Suppose you’re used to attracting men who hurt you – if men keep showing up who want to hurt you, you know you’re not healed yet. But as the more “boring” guys start to show up, you’re getting healed! They may not “light your fire” like the men who fit perfectly into your old relationships patterns, but the boring guys who don’t want to hurt you are a actually a huge step in the right direction!
I’ve seen this happen over and over again. I’ve worked with many women who are only attracted to men who are unavailable in some way – emotionally, geographically, logistically, you name it – and if a man is available and actually interested in a real relationship, they don’t want anything to do with him.
If you feel like you’re a magnet for unavailable men, there’s a good chance that deep down you have your own fears of intimacy. The chemistry is often off the charts in relationships between two emotionally unavailable people because this is where they both feel safe – there is no chance for the risk of emotionally intimacy.

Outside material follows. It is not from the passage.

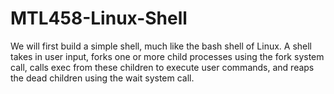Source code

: # MTL458-Linux-Shell
We will first build a simple shell, much like the bash shell of Linux. A shell takes in user input, forks one or more child processes using the fork system call, calls exec from these children to execute user commands, and reaps the dead children using the wait system call.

People who are emotionally unavailable themselves are often fine with only taking crumbs from the people they’re in relationships with because that’s all they can handle – many people can’t tolerate being loved or experiencing true intimacy.

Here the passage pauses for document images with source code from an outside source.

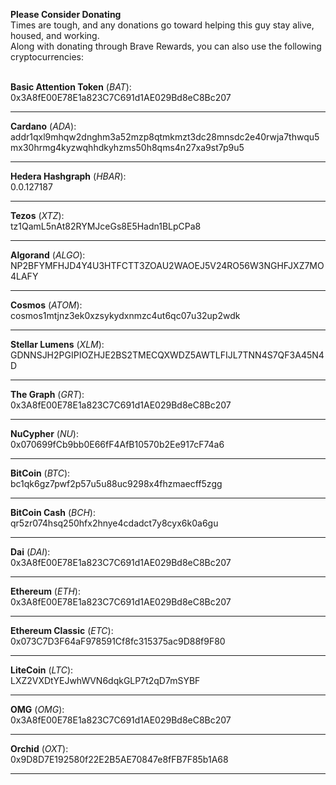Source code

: **Please Consider Donating**  
Times are tough, and any donations go toward helping this guy stay alive, housed, and working.
<br>
Along with donating through Brave Rewards, you can also use the following cryptocurrencies:  
<br>

**Basic Attention Token** (*BAT*):  
0x3A8fE00E78E1a823C7C691d1AE029Bd8eC8Bc207

---

**Cardano** (*ADA*):  
addr1qxl9mhqw2dnghm3a52mzp8qtmkmzt3dc28mnsdc2e40rwja7thwqu5mx30hrmg4kyzwqhhdkyhzms50h8qms4n27xa9st7p9u5

---

**Hedera Hashgraph** (*HBAR*):  
0.0.127187

---

**Tezos** (*XTZ*):  
tz1QamL5nAt82RYMJceGs8E5Hadn1BLpCPa8

---

**Algorand** (*ALGO*):  
NP2BFYMFHJD4Y4U3HTFCTT3ZOAU2WAOEJ5V24RO56W3NGHFJXZ7MO4LAFY

---

**Cosmos** (*ATOM*):  
cosmos1mtjnz3ek0xzsykydxnmzc4ut6qc07u32up2wdk

---

**Stellar Lumens** (*XLM*):  
GDNNSJH2PGIPIOZHJE2BS2TMECQXWDZ5AWTLFIJL7TNN4S7QF3A45N4D

---

**The Graph** (*GRT*):  
0x3A8fE00E78E1a823C7C691d1AE029Bd8eC8Bc207

---

**NuCypher** (*NU*):  
0x070699fCb9bb0E66fF4AfB10570b2Ee917cF74a6

---

**BitCoin** (*BTC*):  
bc1qk6gz7pwf2p57u5u88uc9298x4fhzmaecff5zgg

---

**BitCoin Cash** (*BCH*):  
qr5zr074hsq250hfx2hnye4cdadct7y8cyx6k0a6gu

---

**Dai** (*DAI*):  
0x3A8fE00E78E1a823C7C691d1AE029Bd8eC8Bc207

---

**Ethereum** (*ETH*):  
0x3A8fE00E78E1a823C7C691d1AE029Bd8eC8Bc207

---

**Ethereum Classic** (*ETC*):  
0x073C7D3F64aF978591Cf8fc315375ac9D88f9F80

---

**LiteCoin** (*LTC*):  
LXZ2VXDtYEJwhWVN6dqkGLP7t2qD7mSYBF

---

**OMG** (*OMG*):  
0x3A8fE00E78E1a823C7C691d1AE029Bd8eC8Bc207

---

**Orchid** (*OXT*):  
0x9D8D7E192580f22E2B5AE70847e8fFB7F85b1A68

---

You may be mistaking this highly addictive “chemistry” for love. Perhaps you immediately write off all the men who are interested in a real, full-time relationship because you don’t “feel it” for them – this superficial type of chemistry is not there. Meanwhile, you may find yourself getting your heart broken over and over again by these unavailable men. When your relationships end you might be left feeling even more hopeless, distrustful of men, and terrified of love.
When people don’t want to acknowledge how bad they’re feeling about themselves – they will often go out and seek out other people to hurt them. It’s as though they are HIRING them to do this.

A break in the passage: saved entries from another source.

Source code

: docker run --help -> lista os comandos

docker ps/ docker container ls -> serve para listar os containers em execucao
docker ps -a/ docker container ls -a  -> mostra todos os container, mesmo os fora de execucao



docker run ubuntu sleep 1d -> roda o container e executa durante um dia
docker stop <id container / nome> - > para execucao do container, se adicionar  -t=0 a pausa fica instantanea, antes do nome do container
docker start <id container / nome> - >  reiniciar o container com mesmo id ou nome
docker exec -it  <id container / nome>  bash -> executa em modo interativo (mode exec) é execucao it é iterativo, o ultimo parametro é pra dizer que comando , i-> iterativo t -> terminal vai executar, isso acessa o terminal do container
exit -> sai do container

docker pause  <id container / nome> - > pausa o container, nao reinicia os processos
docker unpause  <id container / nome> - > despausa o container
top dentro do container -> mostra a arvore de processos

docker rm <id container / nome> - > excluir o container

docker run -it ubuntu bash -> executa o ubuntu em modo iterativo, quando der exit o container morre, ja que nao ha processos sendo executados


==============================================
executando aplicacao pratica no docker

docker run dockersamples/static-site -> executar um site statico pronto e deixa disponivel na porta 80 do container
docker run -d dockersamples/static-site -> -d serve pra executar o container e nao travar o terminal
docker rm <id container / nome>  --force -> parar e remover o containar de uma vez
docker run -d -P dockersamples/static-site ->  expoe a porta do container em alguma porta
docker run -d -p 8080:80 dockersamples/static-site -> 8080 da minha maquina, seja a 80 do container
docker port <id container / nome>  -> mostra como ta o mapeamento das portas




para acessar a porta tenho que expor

The key to turning this around lies in uncovering your relationship patterns and everything you’re doing that’s blocking love from coming toward you. You may discover that you’re only attracted to the men who are “difficult” – the ones who are “too busy” for a relationship, or the ones who kept you on edge where you never know where you stand with them.
When you learn to stop chasing these men and ONLY spend time with men who’s energy is coming TOWARD you – that’s when everything can turn around. It’s important to stop making “instant chemistry” a requirement and start paying attention to how you feel about YOURSELF in a man’s presence, rather than whether or not he hits everything on your “checklist.” When you start feeling better about yourself, more and more high-quality available men will start showing up!
Suddenly the “boring” guys might become a lot more interesting! You’ll discover that REAL chemistry can be CREATED – by opening up your heart and experiencing a man loving you for exactly who you are.